____ Provided information

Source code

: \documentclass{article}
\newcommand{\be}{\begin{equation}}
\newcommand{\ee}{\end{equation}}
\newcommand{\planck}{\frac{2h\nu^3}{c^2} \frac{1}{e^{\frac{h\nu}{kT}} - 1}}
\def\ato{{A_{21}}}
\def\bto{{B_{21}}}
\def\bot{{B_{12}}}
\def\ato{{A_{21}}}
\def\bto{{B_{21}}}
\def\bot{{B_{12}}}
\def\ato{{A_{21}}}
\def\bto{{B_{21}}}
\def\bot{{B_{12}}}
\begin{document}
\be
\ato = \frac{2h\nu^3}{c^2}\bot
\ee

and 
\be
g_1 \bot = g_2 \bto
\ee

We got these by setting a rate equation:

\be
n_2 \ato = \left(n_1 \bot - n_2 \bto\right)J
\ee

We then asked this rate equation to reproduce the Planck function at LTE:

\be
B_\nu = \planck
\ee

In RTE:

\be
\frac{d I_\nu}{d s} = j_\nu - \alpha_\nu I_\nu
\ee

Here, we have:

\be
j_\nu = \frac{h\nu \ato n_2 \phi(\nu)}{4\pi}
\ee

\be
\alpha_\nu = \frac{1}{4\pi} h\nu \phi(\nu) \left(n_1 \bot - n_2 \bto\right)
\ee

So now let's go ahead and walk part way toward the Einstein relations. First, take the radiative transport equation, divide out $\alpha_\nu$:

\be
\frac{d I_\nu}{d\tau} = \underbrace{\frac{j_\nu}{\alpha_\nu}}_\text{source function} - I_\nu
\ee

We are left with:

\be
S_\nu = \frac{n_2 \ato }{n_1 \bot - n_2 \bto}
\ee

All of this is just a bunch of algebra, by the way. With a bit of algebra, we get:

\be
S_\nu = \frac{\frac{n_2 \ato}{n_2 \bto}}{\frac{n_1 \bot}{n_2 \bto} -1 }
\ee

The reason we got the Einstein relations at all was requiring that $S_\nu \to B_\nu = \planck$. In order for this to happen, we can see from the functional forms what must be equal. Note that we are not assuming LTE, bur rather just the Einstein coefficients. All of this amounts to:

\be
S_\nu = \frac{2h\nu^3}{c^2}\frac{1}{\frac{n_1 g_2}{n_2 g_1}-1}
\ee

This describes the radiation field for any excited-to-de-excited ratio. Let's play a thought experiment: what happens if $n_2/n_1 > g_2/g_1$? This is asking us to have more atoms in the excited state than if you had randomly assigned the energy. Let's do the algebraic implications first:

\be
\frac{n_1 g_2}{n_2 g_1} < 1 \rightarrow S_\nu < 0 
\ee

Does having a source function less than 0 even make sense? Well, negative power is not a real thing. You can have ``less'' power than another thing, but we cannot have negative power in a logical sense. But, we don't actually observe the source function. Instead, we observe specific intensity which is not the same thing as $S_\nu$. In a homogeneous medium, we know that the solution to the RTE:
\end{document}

________

Each entry should be written out again exactly, with no word left out.

> **Reply to the exercise**:
Source code

: \documentclass{article}
\newcommand{\be}{\begin{equation}}
\newcommand{\ee}{\end{equation}}
\newcommand{\planck}{\frac{2h\nu^3}{c^2} \frac{1}{e^{\frac{h\nu}{kT}} - 1}}
\def\ato{{A_{21}}}
\def\bto{{B_{21}}}
\def\bot{{B_{12}}}
\def\ato{{A_{21}}}
\def\bto{{B_{21}}}
\def\bot{{B_{12}}}
\def\ato{{A_{21}}}
\def\bto{{B_{21}}}
\def\bot{{B_{12}}}
\begin{document}
\be
\ato = \frac{2h\nu^3}{c^2}\bot
\ee

and 
\be
g_1 \bot = g_2 \bto
\ee

We got these by setting a rate equation:

\be
n_2 \ato = \left(n_1 \bot - n_2 \bto\right)J
\ee

We then asked this rate equation to reproduce the Planck function at LTE:

\be
B_\nu = \planck
\ee

In RTE:

\be
\frac{d I_\nu}{d s} = j_\nu - \alpha_\nu I_\nu
\ee

Here, we have:

\be
j_\nu = \frac{h\nu \ato n_2 \phi(\nu)}{4\pi}
\ee

\be
\alpha_\nu = \frac{1}{4\pi} h\nu \phi(\nu) \left(n_1 \bot - n_2 \bto\right)
\ee

So now let's go ahead and walk part way toward the Einstein relations. First, take the radiative transport equation, divide out $\alpha_\nu$:

\be
\frac{d I_\nu}{d\tau} = \underbrace{\frac{j_\nu}{\alpha_\nu}}_\text{source function} - I_\nu
\ee

We are left with:

\be
S_\nu = \frac{n_2 \ato }{n_1 \bot - n_2 \bto}
\ee

All of this is just a bunch of algebra, by the way. With a bit of algebra, we get:

\be
S_\nu = \frac{\frac{n_2 \ato}{n_2 \bto}}{\frac{n_1 \bot}{n_2 \bto} -1 }
\ee

The reason we got the Einstein relations at all was requiring that $S_\nu \to B_\nu = \planck$. In order for this to happen, we can see from the functional forms what must be equal. Note that we are not assuming LTE, bur rather just the Einstein coefficients. All of this amounts to:

\be
S_\nu = \frac{2h\nu^3}{c^2}\frac{1}{\frac{n_1 g_2}{n_2 g_1}-1}
\ee

This describes the radiation field for any excited-to-de-excited ratio. Let's play a thought experiment: what happens if $n_2/n_1 > g_2/g_1$? This is asking us to have more atoms in the excited state than if you had randomly assigned the energy. Let's do the algebraic implications first:

\be
\frac{n_1 g_2}{n_2 g_1} < 1 \rightarrow S_\nu < 0 
\ee

Does having a source function less than 0 even make sense? Well, negative power is not a real thing. You can have ``less'' power than another thing, but we cannot have negative power in a logical sense. But, we don't actually observe the source function. Instead, we observe specific intensity which is not the same thing as $S_\nu$. In a homogeneous medium, we know that the solution to the RTE:
\end{document}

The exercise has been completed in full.